Chinatrust Financial Holding Co. (2891.TW) President Daniel Wu on Thursday urged Taiwan’s government to widen the Chinese-yuan business scope of Taiwanese banks more quickly “as competition is growing very strongly.”
All onshore banks in Taiwan, foreign and domestic, are only allowed to offer yuan cash settlement services, while their offshore units — mostly in Hong Kong — enjoy a much wider business scope such as taking yuan deposits, extending yuan loans or investing in yuan-denominated securities and other investment products.
Taiwan’s central bank said earlier that the limited scope for the onshore yuan business is largely because Taiwan, unlike Hong Kong, doesn’t have a direct yuan clearing mechanism with China. For now, all clearing between yuan and the New Taiwan dollar is all done via BOC Hong Kong (Holdings) Ltd. in Hong Kong, China’s only offshore yuan center.

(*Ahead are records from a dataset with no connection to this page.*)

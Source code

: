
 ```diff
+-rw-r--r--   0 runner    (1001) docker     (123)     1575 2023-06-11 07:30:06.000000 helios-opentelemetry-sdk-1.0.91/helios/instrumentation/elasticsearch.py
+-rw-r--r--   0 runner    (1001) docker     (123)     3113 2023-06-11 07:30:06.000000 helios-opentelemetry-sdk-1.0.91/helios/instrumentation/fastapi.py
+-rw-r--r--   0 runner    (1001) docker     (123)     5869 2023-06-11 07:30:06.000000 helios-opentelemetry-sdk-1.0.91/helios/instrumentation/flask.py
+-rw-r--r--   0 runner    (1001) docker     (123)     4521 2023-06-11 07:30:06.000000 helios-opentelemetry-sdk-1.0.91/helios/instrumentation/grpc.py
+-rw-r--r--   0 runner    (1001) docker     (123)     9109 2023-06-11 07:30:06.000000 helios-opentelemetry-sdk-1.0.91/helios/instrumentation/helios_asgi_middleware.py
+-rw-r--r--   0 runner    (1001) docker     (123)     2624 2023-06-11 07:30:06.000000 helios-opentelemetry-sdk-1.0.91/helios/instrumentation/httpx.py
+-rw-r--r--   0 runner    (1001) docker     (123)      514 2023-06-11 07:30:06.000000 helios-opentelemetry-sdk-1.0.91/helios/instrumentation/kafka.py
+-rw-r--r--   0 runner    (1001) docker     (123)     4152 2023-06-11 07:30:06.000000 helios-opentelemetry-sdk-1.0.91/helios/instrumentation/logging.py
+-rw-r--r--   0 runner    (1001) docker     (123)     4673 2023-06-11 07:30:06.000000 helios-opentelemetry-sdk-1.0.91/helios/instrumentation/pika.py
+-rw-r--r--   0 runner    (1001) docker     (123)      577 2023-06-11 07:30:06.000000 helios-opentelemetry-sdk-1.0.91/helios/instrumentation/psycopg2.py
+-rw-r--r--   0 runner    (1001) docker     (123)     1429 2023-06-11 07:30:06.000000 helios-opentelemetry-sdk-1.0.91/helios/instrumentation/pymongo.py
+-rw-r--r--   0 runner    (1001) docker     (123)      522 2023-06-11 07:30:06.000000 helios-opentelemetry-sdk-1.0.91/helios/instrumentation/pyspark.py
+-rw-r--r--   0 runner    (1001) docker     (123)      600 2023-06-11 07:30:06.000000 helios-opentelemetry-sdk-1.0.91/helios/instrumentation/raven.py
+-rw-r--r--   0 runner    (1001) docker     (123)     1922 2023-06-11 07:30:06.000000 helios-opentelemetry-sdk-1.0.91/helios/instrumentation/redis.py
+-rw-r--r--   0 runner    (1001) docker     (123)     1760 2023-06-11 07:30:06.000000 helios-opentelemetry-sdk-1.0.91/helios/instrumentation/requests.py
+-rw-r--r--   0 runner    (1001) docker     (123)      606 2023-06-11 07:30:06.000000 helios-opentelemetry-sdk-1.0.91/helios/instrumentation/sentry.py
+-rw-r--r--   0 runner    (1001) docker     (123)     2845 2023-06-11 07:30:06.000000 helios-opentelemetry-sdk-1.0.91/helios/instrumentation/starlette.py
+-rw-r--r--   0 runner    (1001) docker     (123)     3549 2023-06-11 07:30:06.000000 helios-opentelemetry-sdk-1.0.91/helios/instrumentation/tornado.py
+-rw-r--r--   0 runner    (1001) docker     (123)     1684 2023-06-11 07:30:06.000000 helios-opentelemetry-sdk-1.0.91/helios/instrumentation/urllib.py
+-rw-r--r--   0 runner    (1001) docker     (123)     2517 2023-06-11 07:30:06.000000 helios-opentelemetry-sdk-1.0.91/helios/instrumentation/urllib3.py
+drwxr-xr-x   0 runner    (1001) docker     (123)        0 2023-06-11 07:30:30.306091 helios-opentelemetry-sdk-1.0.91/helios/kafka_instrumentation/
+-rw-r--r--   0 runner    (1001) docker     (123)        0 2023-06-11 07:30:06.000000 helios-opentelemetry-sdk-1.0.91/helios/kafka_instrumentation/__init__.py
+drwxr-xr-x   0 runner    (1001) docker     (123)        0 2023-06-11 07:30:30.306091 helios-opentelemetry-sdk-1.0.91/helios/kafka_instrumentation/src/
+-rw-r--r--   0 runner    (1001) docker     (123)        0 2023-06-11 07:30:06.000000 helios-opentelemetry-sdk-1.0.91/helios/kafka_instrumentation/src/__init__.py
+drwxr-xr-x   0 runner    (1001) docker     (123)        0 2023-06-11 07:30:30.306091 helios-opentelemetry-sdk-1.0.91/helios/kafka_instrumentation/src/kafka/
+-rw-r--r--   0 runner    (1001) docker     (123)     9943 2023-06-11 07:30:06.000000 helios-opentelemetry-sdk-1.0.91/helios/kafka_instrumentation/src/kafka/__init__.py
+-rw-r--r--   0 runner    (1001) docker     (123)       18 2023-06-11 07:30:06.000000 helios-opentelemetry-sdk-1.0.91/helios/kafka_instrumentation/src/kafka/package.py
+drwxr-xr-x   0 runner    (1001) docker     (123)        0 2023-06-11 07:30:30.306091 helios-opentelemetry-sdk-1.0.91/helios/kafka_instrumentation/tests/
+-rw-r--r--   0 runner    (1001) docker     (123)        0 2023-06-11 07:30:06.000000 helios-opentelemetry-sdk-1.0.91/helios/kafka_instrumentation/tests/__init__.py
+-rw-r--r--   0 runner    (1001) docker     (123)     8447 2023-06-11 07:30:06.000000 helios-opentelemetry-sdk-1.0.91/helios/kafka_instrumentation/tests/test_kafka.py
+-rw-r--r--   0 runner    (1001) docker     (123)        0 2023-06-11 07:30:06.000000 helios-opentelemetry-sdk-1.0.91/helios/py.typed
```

The central banks of Taiwan and China are still working toward a direct clearing system, as China is Taiwan’s biggest trade partner. Both sides have said they aimed at reaching a preliminary agreement on such a system in the first half of the year. The reason for the delay isn’t known.
Mr. Wu also said Chinatrust is still evaluating bank-stake purchases in China but declined to disclose more details.
Chinatrust Financial is the parent company of Chinatrust Commercial Bank, Taiwan’s largest credit-card issuer and is among the most aggressive Taiwanese lenders to expand overseas due to the saturated home market.